Background: Microvessel counting has proven to be of prognostic value in breast cancer, as shown in different retrospective studies. However, methodology has not been studied widely, and this must be done before the method can become clinically applicable. The aim of this study was to determine the degree of heterogeneity and reproducibility of microvessel counts (MC) in breast cancer.
Experimental design: In 10 cases of breast cancer, the available blocks (2-4 blocks) containing invasive tumor parts were selected, and four sections (4 microns) were cut with interdistances of 100 microns. In each section, two or three invasive areas (0.5 x 0.5 cm) were demarcated. Microvessels, visualized by immunohistochemistry (CD31 Ab), were counted by one observer in 10 systematically selected fields of vision (400 x magnification). Furthermore, microvessels were counted in four fields with the highest microvessel density ("hot spots"). Coefficients of variation (CV) were calculated for the different sampling levels.
Results: Repeated MC yielded high intra- and interobserver reproducibility (correlation coefficients > 0.92). For the systematic counting method, CV between MC from different areas within one section was on average (17.1% (0.7-52.1). When comparing MC from corresponding areas in different sections from the same black, CV was on average 14.7% (0.5-41.9), and for MC from different blocks of the same tumor, CV was on average 25.8% (9.9-44.6).
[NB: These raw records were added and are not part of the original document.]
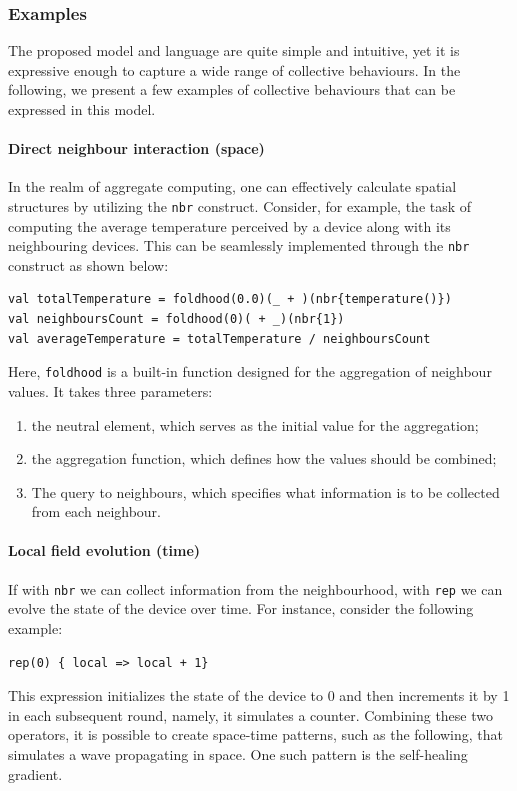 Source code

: \subsubsection{Examples}
\label{sec:field-calculus-foundational-behaviour}
The proposed model and language are quite simple and intuitive, 
 yet it is expressive enough to capture a wide range of collective behaviours.
In the following, we present a few examples of collective behaviours that can be expressed in this model.
\paragraph*{Direct neighbour interaction (space)}
In the realm of aggregate computing, 
 one can effectively calculate spatial structures by utilizing the \texttt{nbr} construct. 
 Consider, for example, the task of computing the average temperature perceived by a device along with its neighbouring devices. 
 This can be seamlessly implemented through the \texttt{nbr} construct as shown below:
\begin{lstlisting}[language=scafi]
val totalTemperature = foldhood(0.0)(_ + )(nbr{temperature()})
val neighboursCount = foldhood(0)( + _)(nbr{1})
val averageTemperature = totalTemperature / neighboursCount
\end{lstlisting}
Here, \texttt{foldhood} is a built-in function designed for the aggregation of neighbour values. 
It takes three parameters:
\begin{enumerate}
\item the neutral element, which serves as the initial value for the aggregation;
\item the aggregation function, which defines how the values should be combined;
\item The query to neighbours, which specifies what information is to be collected from each neighbour.
\end{enumerate} 
\paragraph*{Local field evolution (time)}
If with \texttt{nbr} we can collect information from the neighbourhood, 
 with \texttt{rep} we can evolve the state of the device over time. 
 For instance, consider the following example:
\begin{lstlisting}[language=scafi]
rep(0) { local => local + 1}
\end{lstlisting}
This expression initializes the state of the device to 0 and then increments it by 1 in each subsequent round, namely, it simulates a counter.
Combining these two operators, it is possible to create space-time patterns, 
 such as the following, that simulates a wave propagating in space.
 One such pattern is the self-healing gradient.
Nested ANOVA showed an approximately equal contribution to the total variance of the different sampling levels, except for the variation between sections (not significant). For the hot spot MC, CV for different sections from the same block was on average 11.1% (0.7-29.5) and for different blocks from the same tumor, 24.2% (5.7-54.9). Nested ANOVA showed that variation between different blocks from the same tumor contributed most to the total variance.
Conclusions: There is a noteworthy heterogeneity in MC between different areas from the same section, between corresponding areas in different sections from the same block, and between different blocks from the same tumor. Consequently, one must carefully scan all the available tumor material in each case for the best hot spot. The hot spot approach is efficient and reproducible, but only a comparative prognostic evaluation can show whether it is clinically more useful than systematic counts.